→ **What you will do**: All lines from the one with "- 객체의 생성과 연결을 담당하는 객체 **AppConfig**" to the end of the data: return those exactly, and only those.

:: Supplied material

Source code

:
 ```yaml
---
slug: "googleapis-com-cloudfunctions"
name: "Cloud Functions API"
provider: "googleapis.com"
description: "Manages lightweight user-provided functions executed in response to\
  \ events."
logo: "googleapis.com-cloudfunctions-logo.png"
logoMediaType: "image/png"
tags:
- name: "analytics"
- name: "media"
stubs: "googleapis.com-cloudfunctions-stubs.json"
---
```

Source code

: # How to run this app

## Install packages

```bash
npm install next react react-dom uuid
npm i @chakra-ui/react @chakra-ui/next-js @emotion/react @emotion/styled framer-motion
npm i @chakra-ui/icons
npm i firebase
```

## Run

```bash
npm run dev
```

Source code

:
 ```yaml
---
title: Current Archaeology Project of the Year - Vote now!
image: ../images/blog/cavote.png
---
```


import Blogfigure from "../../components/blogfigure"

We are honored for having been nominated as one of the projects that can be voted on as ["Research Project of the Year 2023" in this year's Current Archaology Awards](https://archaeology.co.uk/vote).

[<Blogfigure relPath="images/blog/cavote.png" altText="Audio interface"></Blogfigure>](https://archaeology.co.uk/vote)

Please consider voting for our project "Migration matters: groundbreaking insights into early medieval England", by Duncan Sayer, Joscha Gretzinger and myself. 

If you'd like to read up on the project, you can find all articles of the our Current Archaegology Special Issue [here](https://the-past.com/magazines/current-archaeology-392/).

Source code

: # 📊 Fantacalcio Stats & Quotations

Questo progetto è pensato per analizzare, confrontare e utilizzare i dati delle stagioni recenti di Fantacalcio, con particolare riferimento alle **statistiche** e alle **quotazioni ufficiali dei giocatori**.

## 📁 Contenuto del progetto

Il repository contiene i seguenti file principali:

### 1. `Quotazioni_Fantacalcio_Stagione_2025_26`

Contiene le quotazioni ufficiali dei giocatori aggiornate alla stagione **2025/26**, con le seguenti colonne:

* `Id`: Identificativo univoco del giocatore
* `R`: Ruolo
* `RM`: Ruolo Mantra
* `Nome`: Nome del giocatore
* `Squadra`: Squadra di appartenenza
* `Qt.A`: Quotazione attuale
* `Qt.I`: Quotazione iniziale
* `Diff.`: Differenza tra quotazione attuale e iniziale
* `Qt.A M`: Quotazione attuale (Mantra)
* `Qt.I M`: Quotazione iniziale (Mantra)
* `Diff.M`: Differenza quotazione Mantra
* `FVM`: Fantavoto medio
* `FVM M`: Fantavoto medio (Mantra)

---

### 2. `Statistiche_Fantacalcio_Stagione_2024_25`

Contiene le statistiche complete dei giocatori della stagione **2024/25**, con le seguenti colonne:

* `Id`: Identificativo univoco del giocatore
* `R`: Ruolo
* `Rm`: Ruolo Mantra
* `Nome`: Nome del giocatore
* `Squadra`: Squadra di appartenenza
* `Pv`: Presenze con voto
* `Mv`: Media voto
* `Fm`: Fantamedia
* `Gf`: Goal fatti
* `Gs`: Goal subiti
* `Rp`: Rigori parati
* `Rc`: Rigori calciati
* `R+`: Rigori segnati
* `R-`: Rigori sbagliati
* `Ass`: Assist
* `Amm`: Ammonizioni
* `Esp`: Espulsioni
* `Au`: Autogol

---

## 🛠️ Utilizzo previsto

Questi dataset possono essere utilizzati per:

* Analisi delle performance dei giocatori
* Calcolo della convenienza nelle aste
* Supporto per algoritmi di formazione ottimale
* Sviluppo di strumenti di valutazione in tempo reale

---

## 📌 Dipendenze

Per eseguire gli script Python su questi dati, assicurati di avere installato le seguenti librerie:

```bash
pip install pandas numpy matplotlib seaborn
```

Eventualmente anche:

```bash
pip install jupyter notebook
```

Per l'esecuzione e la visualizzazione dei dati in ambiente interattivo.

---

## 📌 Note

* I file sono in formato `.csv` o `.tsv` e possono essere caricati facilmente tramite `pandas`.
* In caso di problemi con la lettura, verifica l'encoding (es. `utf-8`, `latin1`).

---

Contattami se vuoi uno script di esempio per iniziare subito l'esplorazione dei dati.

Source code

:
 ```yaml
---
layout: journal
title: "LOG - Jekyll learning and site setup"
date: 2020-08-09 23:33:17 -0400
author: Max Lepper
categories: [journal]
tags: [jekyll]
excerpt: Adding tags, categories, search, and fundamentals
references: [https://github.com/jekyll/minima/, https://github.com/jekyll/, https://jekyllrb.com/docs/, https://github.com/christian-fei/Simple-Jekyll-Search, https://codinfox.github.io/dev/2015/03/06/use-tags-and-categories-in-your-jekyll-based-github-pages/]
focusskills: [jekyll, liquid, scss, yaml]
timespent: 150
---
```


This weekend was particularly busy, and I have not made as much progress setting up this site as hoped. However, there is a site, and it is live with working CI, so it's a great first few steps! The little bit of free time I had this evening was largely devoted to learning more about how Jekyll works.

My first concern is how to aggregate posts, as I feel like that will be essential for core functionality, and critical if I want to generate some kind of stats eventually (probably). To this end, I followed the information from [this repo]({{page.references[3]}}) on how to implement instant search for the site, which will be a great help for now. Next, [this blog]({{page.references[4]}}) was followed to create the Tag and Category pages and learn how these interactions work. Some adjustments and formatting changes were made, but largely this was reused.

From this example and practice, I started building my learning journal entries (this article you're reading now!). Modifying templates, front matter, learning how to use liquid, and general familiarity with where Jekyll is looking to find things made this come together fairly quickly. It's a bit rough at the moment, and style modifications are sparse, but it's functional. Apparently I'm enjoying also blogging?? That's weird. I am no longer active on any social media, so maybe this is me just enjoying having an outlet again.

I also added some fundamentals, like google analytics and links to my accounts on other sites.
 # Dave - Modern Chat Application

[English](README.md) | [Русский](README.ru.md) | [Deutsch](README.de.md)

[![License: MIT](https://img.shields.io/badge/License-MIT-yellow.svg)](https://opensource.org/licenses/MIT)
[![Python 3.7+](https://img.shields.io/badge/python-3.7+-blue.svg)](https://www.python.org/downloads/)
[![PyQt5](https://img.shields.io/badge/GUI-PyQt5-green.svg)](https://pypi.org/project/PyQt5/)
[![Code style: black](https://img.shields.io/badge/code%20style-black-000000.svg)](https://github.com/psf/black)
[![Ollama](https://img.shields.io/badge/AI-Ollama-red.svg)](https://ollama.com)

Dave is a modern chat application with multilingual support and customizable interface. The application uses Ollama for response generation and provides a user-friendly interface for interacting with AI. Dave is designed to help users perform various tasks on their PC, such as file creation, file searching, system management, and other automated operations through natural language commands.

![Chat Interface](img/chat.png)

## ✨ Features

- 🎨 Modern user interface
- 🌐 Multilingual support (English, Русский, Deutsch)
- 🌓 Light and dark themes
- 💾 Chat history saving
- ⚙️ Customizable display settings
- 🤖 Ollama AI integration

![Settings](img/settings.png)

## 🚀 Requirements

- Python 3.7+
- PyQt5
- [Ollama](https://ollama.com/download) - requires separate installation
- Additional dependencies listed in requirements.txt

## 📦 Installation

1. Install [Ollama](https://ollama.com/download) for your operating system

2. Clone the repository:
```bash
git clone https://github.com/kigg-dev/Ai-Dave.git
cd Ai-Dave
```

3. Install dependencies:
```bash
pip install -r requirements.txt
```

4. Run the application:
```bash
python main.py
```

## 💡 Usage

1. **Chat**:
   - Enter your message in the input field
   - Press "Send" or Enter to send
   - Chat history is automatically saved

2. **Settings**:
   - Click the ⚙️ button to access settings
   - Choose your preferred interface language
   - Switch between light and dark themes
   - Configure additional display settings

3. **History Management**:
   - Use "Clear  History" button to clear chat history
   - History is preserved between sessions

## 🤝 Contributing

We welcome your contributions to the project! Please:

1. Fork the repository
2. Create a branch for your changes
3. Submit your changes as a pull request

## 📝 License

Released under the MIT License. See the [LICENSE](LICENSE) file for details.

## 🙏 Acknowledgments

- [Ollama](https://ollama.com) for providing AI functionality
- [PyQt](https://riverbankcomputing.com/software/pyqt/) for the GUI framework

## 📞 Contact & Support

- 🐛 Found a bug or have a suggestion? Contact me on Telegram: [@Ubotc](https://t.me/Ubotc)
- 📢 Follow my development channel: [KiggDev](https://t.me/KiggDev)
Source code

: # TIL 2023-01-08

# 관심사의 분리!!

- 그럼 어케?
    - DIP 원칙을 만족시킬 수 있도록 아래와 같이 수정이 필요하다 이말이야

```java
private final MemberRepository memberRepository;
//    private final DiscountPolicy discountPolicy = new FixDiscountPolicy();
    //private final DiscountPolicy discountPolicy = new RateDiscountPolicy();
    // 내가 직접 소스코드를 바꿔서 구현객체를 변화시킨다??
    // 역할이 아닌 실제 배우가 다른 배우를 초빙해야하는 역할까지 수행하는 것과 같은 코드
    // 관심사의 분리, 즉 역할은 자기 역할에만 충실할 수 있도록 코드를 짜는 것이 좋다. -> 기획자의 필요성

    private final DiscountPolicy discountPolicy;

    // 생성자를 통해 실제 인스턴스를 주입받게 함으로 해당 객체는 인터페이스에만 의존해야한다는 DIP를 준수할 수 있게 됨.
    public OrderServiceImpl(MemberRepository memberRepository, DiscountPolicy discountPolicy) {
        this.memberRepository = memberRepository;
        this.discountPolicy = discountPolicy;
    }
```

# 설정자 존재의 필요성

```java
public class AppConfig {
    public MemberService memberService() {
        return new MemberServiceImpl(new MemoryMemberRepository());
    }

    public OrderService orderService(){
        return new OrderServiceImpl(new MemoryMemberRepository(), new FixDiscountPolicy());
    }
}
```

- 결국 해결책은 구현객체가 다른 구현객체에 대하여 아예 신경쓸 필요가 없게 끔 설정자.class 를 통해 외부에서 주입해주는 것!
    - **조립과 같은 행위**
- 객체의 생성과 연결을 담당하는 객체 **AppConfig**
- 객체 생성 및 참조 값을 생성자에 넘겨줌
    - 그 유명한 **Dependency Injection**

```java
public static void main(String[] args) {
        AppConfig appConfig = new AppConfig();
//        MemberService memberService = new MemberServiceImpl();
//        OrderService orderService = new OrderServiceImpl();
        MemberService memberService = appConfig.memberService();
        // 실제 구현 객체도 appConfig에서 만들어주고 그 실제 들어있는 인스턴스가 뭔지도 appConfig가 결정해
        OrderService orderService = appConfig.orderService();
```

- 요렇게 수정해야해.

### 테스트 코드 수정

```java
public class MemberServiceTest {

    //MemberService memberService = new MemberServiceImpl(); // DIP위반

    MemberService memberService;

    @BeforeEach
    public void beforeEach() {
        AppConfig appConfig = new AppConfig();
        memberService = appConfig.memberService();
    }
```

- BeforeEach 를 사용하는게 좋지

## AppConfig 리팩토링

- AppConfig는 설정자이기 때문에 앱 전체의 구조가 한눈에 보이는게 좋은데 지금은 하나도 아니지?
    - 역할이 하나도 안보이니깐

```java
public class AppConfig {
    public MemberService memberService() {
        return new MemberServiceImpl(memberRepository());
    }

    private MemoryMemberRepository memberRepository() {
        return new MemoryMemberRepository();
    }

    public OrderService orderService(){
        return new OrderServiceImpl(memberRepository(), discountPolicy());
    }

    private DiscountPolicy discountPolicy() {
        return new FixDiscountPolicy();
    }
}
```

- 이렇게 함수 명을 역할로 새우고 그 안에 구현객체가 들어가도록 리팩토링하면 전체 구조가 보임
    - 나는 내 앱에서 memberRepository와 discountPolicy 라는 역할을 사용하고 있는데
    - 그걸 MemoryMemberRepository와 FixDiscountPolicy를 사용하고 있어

::::

→ **Solution to the exercise**:
- 객체의 생성과 연결을 담당하는 객체 **AppConfig**
- 객체 생성 및 참조 값을 생성자에 넘겨줌
    - 그 유명한 **Dependency Injection**

```java
public static void main(String[] args) {
        AppConfig appConfig = new AppConfig();
//        MemberService memberService = new MemberServiceImpl();
//        OrderService orderService = new OrderServiceImpl();
        MemberService memberService = appConfig.memberService();
        // 실제 구현 객체도 appConfig에서 만들어주고 그 실제 들어있는 인스턴스가 뭔지도 appConfig가 결정해
        OrderService orderService = appConfig.orderService();
```

- 요렇게 수정해야해.

### 테스트 코드 수정

```java
public class MemberServiceTest {

    //MemberService memberService = new MemberServiceImpl(); // DIP위반

    MemberService memberService;

    @BeforeEach
    public void beforeEach() {
        AppConfig appConfig = new AppConfig();
        memberService = appConfig.memberService();
    }
```

- BeforeEach 를 사용하는게 좋지

## AppConfig 리팩토링

- AppConfig는 설정자이기 때문에 앱 전체의 구조가 한눈에 보이는게 좋은데 지금은 하나도 아니지?
    - 역할이 하나도 안보이니깐

```java
public class AppConfig {
    public MemberService memberService() {
        return new MemberServiceImpl(memberRepository());
    }

    private MemoryMemberRepository memberRepository() {
        return new MemoryMemberRepository();
    }

    public OrderService orderService(){
        return new OrderServiceImpl(memberRepository(), discountPolicy());
    }

    private DiscountPolicy discountPolicy() {
        return new FixDiscountPolicy();
    }
}
```

- 이렇게 함수 명을 역할로 새우고 그 안에 구현객체가 들어가도록 리팩토링하면 전체 구조가 보임
    - 나는 내 앱에서 memberRepository와 discountPolicy 라는 역할을 사용하고 있는데
    - 그걸 MemoryMemberRepository와 FixDiscountPolicy를 사용하고 있어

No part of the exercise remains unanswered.